北朝鮮ミサイル落下で日米韓「見事な」三者不和

北朝鮮ミサイル落下で日米韓「見事な」三者不和

日米同盟は機能せず

「今年に入ってもう何発撃ち込まれているんだ! もっと敏感に反応しなさい!」

 今月2日の午後、自民党本部の9階廊下に響き渡ったのは二階俊博幹事長の怒鳴り声だった。

 居合わせた記者によれば、

「この日の早朝、北朝鮮が日本海に向けて発射した飛翔体を巡り、午後4時半から『北朝鮮核実験・ミサイル問題対策本部』の会議が緊急招集されたんです。二階さんは、自国の排他水域にミサイルを撃ち込まれたにもかかわらず危機感が足りない議員たちに、黙っていられなかったのでしょう。でも、今回ばかりは二階さんが正しいですよ」

 というのも、北朝鮮が発射に成功したのは、潜水艦発射弾道ミサイル(SLBM)の「北極星3」だからで、軍事ジャーナリストの黒井文太郎氏によると、

「潜水艦に搭載して海中から発射できるのがその特徴で“究極の核戦力”と呼ばれるもの。北朝鮮の核兵器を巡る問題は新たな局面に入ったといえます」

 何が“究極”なのか。

「SLBMは敵の攻撃に対し、味方の戦略核兵器がどれだけ生き残れるかを示す“残存性”が極めて高い。つまり、第一撃で地上の軍事施設が壊滅しても、潜水艦から反撃する余地を残せる。そうなれば、北朝鮮への攻撃などおいそれと出来なくなってしまいます」(同)


■日米同盟は機能せず


 北朝鮮が発射した「北極星3」の射程距離は約2千キロ。日本列島がすっぽり収まる計算だ。

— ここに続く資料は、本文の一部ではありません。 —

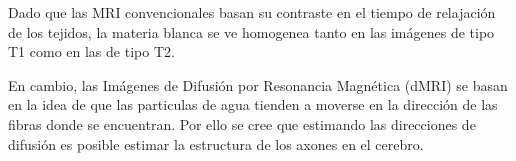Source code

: Dado que las MRI convencionales basan su contraste en el tiempo de relajaci\'on
de los tejidos, la materia blanca se ve homogenea tanto en las im\'agenes de tipo
T1 como en las de tipo T2. 

En cambio, las Im\'agenes de Difusi\'on por
Resonancia Magn\'etica (dMRI) se basan en la idea de que las particulas 
de agua tienden a moverse en la direcci\'on de las fibras donde se encuentran.
Por ello se cree que estimando las direcciones de difusi\'on es posible estimar
la estructura de los axones en el cerebro.

\newpage
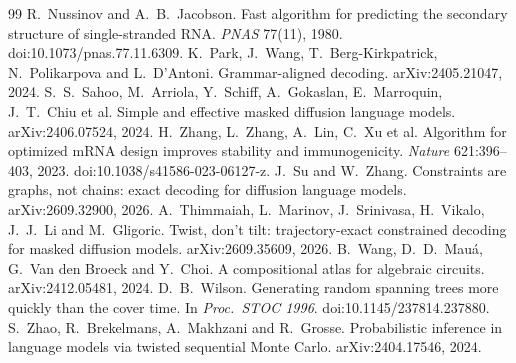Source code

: \documentclass[11pt]{article}
\theoremstyle{definition}
\begin{document}
\begin{thebibliography}{99}
 R.~Nussinov and A.~B.~Jacobson. Fast algorithm for predicting the secondary structure of single-stranded RNA. \emph{PNAS} 77(11), 1980. doi:10.1073/pnas.77.11.6309.
 K.~Park, J.~Wang, T.~Berg-Kirkpatrick, N.~Polikarpova and L.~D'Antoni. Grammar-aligned decoding. arXiv:2405.21047, 2024.
 S.~S.~Sahoo, M.~Arriola, Y.~Schiff, A.~Gokaslan, E.~Marroquin, J.~T.~Chiu et al. Simple and effective masked diffusion language models. arXiv:2406.07524, 2024.
 H.~Zhang, L.~Zhang, A.~Lin, C.~Xu et al. Algorithm for optimized mRNA design improves stability and immunogenicity. \emph{Nature} 621:396--403, 2023. doi:10.1038/s41586-023-06127-z.
 J.~Su and W.~Zhang. Constraints are graphs, not chains: exact decoding for diffusion language models. arXiv:2609.32900, 2026.
 A.~Thimmaiah, L.~Marinov, J.~Srinivasa, H.~Vikalo, J.~J.~Li and M.~Gligoric. Twist, don't tilt: trajectory-exact constrained decoding for masked diffusion models. arXiv:2609.35609, 2026.
 B.~Wang, D.~D.~Mau\'a, G.~Van den Broeck and Y.~Choi. A compositional atlas for algebraic circuits. arXiv:2412.05481, 2024.
 D.~B.~Wilson. Generating random spanning trees more quickly than the cover time. In \emph{Proc.\ STOC 1996}. doi:10.1145/237814.237880.
 S.~Zhao, R.~Brekelmans, A.~Makhzani and R.~Grosse. Probabilistic inference in language models via twisted sequential Monte Carlo. arXiv:2404.17546, 2024.
\end{thebibliography}
\end{document}
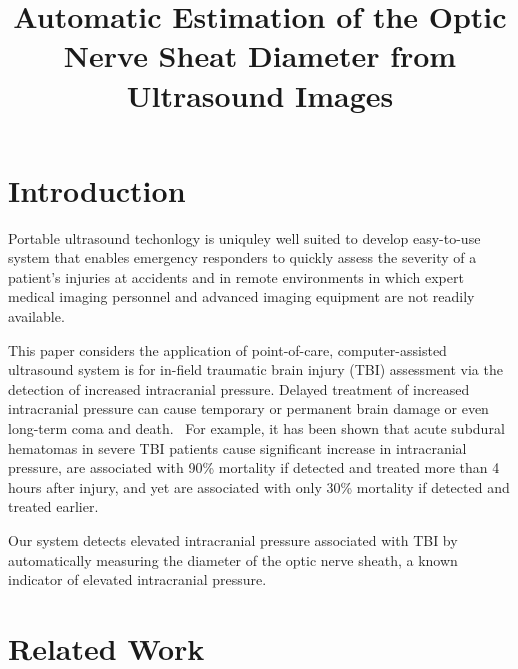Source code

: \documentclass{llncs}
\begin{document}
\title{Automatic Estimation of the Optic Nerve Sheat Diameter from Ultrasound Images}
%
%
\author{}

%
\authorrunning{} %
%
\tocauthor{}
%

\maketitle              %

\begin{abstract}
\end{abstract}
%
\section{Introduction}
Portable ultrasound techonlogy is uniquley well suited to develop easy-to-use
system that enables emergency responders to quickly assess the severity of a
patient's injuries at accidents and in remote environments in which expert
medical imaging personnel and advanced imaging equipment are not readily
available.

This paper considers the application of point-of-care, computer-assisted
ultrasound system is for in-field traumatic brain injury (TBI) assessment via
the detection of increased intracranial pressure. Delayed treatment of
increased intracranial pressure can cause temporary or permanent brain damage
or even long-term coma and death.  For example, it has been shown that acute
subdural hematomas in severe TBI patients cause significant increase in
intracranial pressure, are associated with 90\% mortality if detected and
treated more than 4 hours after injury, and yet are associated with only 30\%
mortality if detected and treated earlier.

Our system detects elevated intracranial pressure associated with TBI by
automatically measuring the diameter of the optic nerve sheath, a known
indicator of elevated intracranial pressure.  

\section{Related Work}
\end{document}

「今こそ、日米韓の緊密な連携が必要なのに、現状はその真逆」(先の記者)

 一体どういうことか。まず、韓国に目を向ければ、

「北によるSLBM発射すら、こちらでは反日に結びつくんだと驚きましたよ」

 と韓国特派員。

「8月に韓国政府は、日本に対してGSOMIAこと軍事情報包括保護協定の破棄を通告しましたが、期限が来る11月22日までは情報を共有できる。そこで日本に情報提供を求めたのですが、韓国政府の幹部は当初、その事実を否定していたのです。結局、認めはしましたが“弾着地点が日本側に近かったため日本の情報が必要になった”と言い訳に終始。韓国マスコミも“ミサイルを先に探知したのは我が国の方”“GSOMIAの破棄で狼狽(うろた)えた日本”と煽りまくりです」

 さらに、

「韓国の国防長官は、“昨年9月に結ばれた南北軍事合意に、SLBMの発射禁止という文言はない”と強弁する始末。日韓の足並みの乱れがここまでくると、目も当てられません」(同)

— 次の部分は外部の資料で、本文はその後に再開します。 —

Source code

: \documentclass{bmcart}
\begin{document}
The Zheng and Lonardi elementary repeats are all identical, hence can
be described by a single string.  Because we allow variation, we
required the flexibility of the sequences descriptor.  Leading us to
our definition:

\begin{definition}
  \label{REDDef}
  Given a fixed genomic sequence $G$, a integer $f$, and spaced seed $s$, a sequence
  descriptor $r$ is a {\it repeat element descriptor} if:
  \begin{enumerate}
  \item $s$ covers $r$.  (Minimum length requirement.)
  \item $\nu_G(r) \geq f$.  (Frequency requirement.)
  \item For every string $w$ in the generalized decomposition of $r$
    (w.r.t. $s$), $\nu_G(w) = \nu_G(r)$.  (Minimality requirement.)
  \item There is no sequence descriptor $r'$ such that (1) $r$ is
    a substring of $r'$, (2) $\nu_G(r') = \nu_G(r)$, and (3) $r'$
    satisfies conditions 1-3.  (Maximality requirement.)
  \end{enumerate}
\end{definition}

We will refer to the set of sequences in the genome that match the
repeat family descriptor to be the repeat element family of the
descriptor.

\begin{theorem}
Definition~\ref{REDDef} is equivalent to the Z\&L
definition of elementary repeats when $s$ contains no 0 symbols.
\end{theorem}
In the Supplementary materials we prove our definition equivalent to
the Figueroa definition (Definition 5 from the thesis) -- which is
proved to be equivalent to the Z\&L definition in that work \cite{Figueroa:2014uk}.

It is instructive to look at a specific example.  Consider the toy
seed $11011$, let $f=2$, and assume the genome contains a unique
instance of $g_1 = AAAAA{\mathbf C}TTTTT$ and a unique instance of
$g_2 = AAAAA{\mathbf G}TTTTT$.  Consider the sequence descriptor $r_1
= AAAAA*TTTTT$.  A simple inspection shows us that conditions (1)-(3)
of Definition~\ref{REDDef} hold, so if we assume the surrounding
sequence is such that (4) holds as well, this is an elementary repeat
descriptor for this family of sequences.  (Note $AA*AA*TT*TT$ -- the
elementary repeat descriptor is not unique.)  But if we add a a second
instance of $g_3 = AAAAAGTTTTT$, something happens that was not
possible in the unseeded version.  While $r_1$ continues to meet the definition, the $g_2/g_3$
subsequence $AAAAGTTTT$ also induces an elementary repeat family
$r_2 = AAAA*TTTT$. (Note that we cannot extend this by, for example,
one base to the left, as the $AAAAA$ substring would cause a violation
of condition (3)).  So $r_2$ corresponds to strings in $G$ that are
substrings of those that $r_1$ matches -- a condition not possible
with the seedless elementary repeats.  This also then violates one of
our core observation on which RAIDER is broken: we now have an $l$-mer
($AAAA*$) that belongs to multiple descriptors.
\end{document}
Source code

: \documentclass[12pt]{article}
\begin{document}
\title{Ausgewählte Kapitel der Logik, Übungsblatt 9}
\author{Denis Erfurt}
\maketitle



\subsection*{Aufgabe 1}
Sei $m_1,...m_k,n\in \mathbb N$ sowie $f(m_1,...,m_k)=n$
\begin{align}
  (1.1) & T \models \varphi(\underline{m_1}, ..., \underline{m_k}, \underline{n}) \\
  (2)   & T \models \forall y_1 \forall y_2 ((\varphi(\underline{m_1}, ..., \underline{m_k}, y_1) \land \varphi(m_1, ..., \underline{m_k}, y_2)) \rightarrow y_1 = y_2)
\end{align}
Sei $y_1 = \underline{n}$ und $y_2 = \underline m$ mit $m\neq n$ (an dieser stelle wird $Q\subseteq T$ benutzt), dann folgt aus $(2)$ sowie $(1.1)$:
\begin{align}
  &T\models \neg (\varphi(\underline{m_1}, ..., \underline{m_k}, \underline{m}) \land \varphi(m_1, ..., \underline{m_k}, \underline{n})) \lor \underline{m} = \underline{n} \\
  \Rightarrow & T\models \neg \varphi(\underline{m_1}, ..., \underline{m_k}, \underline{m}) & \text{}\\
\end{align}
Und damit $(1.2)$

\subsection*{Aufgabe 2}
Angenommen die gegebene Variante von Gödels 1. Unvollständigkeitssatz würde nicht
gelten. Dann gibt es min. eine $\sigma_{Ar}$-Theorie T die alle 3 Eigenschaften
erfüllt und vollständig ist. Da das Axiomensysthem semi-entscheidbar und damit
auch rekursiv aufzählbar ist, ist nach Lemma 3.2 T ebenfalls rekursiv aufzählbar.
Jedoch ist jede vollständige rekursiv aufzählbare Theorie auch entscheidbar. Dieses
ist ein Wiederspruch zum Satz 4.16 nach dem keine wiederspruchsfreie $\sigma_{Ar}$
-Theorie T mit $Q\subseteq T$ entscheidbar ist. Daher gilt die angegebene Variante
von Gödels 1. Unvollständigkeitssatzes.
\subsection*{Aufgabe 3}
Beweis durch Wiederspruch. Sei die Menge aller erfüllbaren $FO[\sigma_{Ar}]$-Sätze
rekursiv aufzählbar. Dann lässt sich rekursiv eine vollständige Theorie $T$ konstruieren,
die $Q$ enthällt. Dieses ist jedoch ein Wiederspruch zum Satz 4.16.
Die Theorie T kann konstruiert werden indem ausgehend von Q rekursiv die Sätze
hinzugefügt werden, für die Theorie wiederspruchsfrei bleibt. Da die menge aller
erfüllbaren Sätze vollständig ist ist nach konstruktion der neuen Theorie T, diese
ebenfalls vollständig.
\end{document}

 そうはいっても、日本には米国という“心強い”味方が。ところが、元共同通信ワシントン支局長でジャーナリストの春名幹男氏は、

「北の核に関して、日米同盟はもはや機能していないと言わざるを得ません。今回のSLBMは米国本土を射程に収めるほどの能力はなく、トランプは興味もないし、知識もないというのが実情でしょう」

 そして、

「トランプは昨年6月に金正恩と交わした合意文書で北による大陸間弾道ミサイル(ICBM)の発射を封印したとアピールしていますが、話になりません。金正恩にICBMさえ撃たなければよいという免罪符を与えてしまったようなものです。安倍総理もトランプに強く意見することはできず、非常に厳しい状況」

 7日には、北朝鮮の違法操業船が水産庁の取締船に体当たりして沈没する事件があった。去年1年で5千隻もの北朝鮮船が日本の排他水域を侵犯したという。海から空から襲い来る北の脅威には、打つ手がないのが現状だ。